Written by Thomas Schrage


Genesis‘ first album was not called Trespass but From Genesis To Revelation. Many fans tend to count it as their zeroeth album. It shows no or at best only the most minuscule traces of the style that would make them well-known later, and therefore frequently meets with a refusal and lack of affection. Justly so?

The band did not have the line-up they got known with yet. One could say they did not even exist. They came together to record demo-tapes in the first place. All of them knew each other from Charterhouse public school. The songwriter team Rutherford and Anthony Phillips asked Tony Banks to play the piano for them; Banks only agreed if he could bring his songwriting partner Peter Gabriel to record a song. Soon they were convinced that Gabriel’s voice sounded better than Phillips’ so he ended up singing on all the songs.

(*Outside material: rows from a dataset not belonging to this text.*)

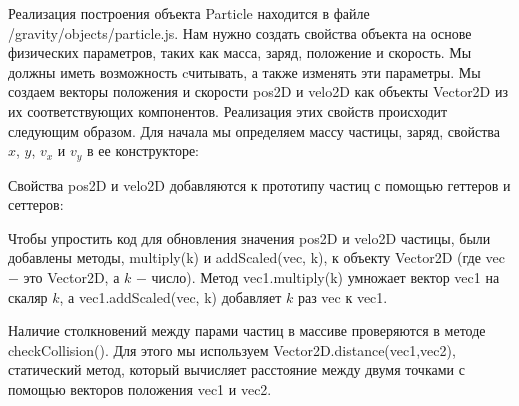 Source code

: \noindent Реализация построения объекта Particle находится в файле \\ /gravity/objects/particle.js. Нам нужно создать свойства объекта на основе физических параметров, таких как масса, заряд, положение и скорость. Мы должны иметь возможность cчитывать, а также изменять эти параметры. Мы создаем векторы положения и скорости pos2D и velo2D как объекты Vector2D из их соответствующих компонентов. Реализация этих свойств происходит следующим образом. Для начала мы определяем массу частицы, заряд, свойства $x$, $y$, $v_x$ и $v_y$ в ее конструкторе:


\noindent Свойства pos2D и velo2D  добавляются к прототипу частиц с помощью геттеров и сеттеров:


Чтобы упростить код для обновления значения pos2D и velo2D частицы, были добавлены методы, multiply(k) и addScaled(vec, k), к объекту Vector2D (где vec $-$ это Vector2D, а $k$ $-$ число). Метод vec1.multiply(k) умножает вектор vec1 на скаляр $k$, а vec1.addScaled(vec, k) добавляет $k$ раз vec к vec1.

Наличие столкновений между парами частиц в массиве проверяются в методе checkCollision(). Для этого мы используем Vector2D.distance(vec1,vec2), статический метод, который вычисляет расстояние между двумя точками с помощью векторов положения vec1 и vec2.


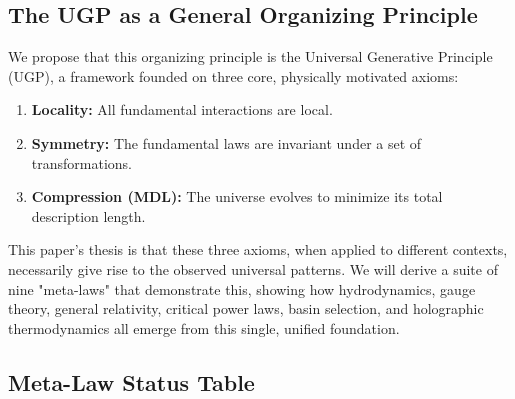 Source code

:\documentclass[11pt]{article}
\begin{document}
\subsection{The UGP as a General Organizing Principle}
We propose that this organizing principle is the Universal Generative Principle (UGP), a framework founded on three core, physically motivated axioms:
\begin{enumerate}[leftmargin=2.5em,itemsep=0.2em,label=\textbf{A\arabic*}:]
    \item \textbf{Locality:} All fundamental interactions are local.
    \item \textbf{Symmetry:} The fundamental laws are invariant under a set of transformations.
    \item \textbf{Compression (MDL):} The universe evolves to minimize its total description length.
\end{enumerate}
This paper's thesis is that these three axioms, when applied to different contexts, necessarily give rise to the observed universal patterns. We will derive a suite of nine "meta-laws" that demonstrate this, showing how hydrodynamics, gauge theory, general relativity, critical power laws, basin selection, and holographic thermodynamics all emerge from this single, unified foundation.

\subsection{Meta-Law Status Table}
\end{document}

When he did not sing, Phillips played the guitar, a position he would retain up to Trespass. Initially, the drums were played by one Chris Stewart, though the drumming on the album would be done by John Silver. The drummer’s stool would not be filled permanently until Phil Collins joined Genesis. Only with him did the band find someone who was accepted as a full member and could incorporate himself.

These boys (most of them were around 17 at the time) managed to land a record contract with Jonjo Music in August 1967. That only meant that a single would be released. King was an alumnus of Charterhouse and had had quite a successful hit with Everyone’s Gone To The Moon. A shallow pop song though that may have been, he nevertheless seemed to be a person of success and influence, and they found it very promising that they could have him produce them.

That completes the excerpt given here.